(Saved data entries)
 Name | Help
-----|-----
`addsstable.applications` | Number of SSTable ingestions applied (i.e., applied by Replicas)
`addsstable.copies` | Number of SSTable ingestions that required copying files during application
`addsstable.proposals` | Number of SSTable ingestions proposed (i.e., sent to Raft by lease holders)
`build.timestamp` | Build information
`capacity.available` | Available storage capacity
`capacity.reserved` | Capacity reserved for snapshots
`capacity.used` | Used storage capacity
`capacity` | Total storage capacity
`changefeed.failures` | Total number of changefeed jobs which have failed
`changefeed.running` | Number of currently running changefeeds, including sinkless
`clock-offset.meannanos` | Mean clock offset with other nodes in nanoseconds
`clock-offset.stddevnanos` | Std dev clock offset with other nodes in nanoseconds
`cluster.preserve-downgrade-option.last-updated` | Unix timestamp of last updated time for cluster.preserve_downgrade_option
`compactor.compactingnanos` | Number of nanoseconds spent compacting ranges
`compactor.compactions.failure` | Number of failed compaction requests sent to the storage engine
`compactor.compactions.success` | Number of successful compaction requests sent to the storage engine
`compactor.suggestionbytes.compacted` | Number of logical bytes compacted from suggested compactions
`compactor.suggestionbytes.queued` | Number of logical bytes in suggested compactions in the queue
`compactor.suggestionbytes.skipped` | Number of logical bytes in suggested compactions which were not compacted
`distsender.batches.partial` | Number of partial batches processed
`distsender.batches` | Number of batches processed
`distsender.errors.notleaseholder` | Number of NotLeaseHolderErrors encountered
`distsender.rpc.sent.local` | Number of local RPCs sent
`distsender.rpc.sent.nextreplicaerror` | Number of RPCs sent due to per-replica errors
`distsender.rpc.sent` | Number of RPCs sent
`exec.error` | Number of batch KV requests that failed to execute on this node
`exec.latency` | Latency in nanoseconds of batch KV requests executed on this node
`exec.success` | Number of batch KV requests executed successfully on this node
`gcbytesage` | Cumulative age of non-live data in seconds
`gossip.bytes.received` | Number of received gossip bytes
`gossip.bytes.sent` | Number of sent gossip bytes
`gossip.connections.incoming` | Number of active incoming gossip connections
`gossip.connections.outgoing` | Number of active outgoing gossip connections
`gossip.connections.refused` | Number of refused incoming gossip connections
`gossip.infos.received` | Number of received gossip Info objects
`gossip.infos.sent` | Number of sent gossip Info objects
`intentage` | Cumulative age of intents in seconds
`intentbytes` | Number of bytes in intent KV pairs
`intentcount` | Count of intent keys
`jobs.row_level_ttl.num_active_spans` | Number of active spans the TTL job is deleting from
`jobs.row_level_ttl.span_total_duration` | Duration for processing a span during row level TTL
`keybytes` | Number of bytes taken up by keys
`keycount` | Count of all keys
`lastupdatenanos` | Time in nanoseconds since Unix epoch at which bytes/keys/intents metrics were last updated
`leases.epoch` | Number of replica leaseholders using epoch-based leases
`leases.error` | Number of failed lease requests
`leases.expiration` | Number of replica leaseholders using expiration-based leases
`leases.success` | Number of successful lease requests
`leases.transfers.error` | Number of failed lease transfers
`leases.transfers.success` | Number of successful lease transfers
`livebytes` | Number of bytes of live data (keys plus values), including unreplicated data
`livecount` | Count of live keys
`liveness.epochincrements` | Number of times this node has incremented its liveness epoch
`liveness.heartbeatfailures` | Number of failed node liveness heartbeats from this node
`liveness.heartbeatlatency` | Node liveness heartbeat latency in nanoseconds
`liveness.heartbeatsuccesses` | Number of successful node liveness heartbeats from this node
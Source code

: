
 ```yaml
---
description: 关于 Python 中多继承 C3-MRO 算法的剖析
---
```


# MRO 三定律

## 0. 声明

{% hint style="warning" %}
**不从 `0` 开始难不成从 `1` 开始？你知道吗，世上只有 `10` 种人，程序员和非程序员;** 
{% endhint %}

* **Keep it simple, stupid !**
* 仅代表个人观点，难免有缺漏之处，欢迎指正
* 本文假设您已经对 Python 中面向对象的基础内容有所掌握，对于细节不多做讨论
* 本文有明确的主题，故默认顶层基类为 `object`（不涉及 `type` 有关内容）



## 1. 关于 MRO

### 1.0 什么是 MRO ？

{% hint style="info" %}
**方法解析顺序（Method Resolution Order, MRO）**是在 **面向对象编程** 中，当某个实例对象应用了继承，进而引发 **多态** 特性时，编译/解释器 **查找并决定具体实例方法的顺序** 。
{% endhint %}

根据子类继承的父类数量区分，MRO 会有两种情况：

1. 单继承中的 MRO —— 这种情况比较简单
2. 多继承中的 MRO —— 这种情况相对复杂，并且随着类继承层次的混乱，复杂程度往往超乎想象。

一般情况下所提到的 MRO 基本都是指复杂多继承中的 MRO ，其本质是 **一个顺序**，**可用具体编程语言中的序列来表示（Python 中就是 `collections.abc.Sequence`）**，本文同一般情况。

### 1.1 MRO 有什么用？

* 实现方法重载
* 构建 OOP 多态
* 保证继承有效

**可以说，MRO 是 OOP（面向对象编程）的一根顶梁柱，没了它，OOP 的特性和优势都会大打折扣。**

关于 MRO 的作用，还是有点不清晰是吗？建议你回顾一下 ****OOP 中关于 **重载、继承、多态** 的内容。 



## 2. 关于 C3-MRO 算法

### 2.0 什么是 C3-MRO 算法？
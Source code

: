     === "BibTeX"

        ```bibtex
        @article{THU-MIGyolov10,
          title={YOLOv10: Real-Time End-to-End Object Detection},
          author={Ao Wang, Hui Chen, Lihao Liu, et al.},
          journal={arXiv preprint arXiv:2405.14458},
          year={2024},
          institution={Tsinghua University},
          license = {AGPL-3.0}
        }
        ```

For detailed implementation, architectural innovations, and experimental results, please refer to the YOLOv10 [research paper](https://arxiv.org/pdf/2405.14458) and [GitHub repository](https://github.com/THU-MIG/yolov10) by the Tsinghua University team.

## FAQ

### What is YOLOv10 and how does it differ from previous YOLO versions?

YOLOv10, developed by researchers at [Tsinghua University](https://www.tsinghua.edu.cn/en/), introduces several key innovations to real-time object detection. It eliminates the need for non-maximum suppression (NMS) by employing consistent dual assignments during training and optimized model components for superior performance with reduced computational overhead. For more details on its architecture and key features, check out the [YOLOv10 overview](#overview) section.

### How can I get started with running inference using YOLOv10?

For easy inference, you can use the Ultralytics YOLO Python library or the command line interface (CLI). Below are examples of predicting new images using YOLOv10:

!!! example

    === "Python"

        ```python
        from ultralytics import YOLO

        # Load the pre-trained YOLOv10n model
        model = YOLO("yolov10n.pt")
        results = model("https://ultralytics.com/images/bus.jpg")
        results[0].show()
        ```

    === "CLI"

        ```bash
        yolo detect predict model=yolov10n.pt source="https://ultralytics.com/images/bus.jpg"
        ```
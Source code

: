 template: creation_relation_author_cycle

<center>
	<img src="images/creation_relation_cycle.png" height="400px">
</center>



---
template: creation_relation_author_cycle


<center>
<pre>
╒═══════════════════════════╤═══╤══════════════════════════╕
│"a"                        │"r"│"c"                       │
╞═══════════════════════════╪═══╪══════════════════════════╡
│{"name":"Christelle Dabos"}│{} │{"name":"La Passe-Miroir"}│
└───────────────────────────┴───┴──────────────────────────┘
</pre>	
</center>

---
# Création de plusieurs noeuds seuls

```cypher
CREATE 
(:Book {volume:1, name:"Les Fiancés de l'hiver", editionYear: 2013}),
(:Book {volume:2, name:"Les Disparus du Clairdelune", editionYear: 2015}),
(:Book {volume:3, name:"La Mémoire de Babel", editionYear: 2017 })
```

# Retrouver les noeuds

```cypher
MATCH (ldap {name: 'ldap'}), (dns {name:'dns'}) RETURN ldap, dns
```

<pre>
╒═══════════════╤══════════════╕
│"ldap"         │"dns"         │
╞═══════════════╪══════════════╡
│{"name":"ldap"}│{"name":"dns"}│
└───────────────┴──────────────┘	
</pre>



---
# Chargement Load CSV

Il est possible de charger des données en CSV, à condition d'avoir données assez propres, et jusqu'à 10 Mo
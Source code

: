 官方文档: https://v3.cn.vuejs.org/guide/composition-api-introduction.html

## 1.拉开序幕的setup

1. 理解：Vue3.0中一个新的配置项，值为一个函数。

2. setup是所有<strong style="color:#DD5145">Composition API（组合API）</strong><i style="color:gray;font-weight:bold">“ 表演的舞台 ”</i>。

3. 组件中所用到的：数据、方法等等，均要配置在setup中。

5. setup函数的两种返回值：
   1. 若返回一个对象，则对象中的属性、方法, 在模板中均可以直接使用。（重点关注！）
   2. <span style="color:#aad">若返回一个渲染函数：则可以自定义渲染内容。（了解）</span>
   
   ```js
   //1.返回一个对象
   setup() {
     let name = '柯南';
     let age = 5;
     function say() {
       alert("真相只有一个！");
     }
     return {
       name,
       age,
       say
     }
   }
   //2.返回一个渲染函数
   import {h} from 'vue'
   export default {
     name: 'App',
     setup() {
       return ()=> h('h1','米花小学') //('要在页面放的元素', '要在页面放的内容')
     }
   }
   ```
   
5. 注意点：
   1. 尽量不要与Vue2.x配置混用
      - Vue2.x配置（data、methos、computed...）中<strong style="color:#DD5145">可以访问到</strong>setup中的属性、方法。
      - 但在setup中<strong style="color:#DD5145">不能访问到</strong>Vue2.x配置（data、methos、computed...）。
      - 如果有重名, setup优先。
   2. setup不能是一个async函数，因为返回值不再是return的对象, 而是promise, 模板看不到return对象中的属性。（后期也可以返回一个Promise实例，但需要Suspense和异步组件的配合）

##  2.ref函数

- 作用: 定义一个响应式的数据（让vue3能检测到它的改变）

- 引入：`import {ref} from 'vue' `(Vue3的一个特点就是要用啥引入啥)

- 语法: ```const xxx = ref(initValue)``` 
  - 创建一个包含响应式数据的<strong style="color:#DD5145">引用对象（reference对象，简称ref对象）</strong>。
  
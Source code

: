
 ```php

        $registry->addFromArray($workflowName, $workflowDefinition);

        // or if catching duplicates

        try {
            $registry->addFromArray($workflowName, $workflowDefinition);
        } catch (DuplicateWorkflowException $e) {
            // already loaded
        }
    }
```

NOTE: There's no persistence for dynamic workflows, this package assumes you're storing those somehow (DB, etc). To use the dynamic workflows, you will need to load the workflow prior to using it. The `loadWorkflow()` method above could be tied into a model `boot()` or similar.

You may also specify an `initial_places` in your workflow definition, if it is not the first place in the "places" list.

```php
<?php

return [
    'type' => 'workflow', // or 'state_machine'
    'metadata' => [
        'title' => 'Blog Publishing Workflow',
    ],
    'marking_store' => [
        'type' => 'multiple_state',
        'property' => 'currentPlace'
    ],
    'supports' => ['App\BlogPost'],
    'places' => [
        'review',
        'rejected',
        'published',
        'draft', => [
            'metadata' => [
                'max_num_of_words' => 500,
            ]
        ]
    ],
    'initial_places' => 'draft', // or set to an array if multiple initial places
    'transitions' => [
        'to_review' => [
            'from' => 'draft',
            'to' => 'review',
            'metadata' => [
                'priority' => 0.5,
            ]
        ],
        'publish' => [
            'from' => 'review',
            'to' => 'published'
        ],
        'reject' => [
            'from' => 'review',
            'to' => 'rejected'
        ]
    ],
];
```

■ **EXERCISE INSTRUCTIONS**
Go through the entries and report every line with the string "executed".

■ **EXERCISE ANSWER**
`exec.latency` | Latency in nanoseconds of batch KV requests executed on this node
`exec.success` | Number of batch KV requests executed successfully on this node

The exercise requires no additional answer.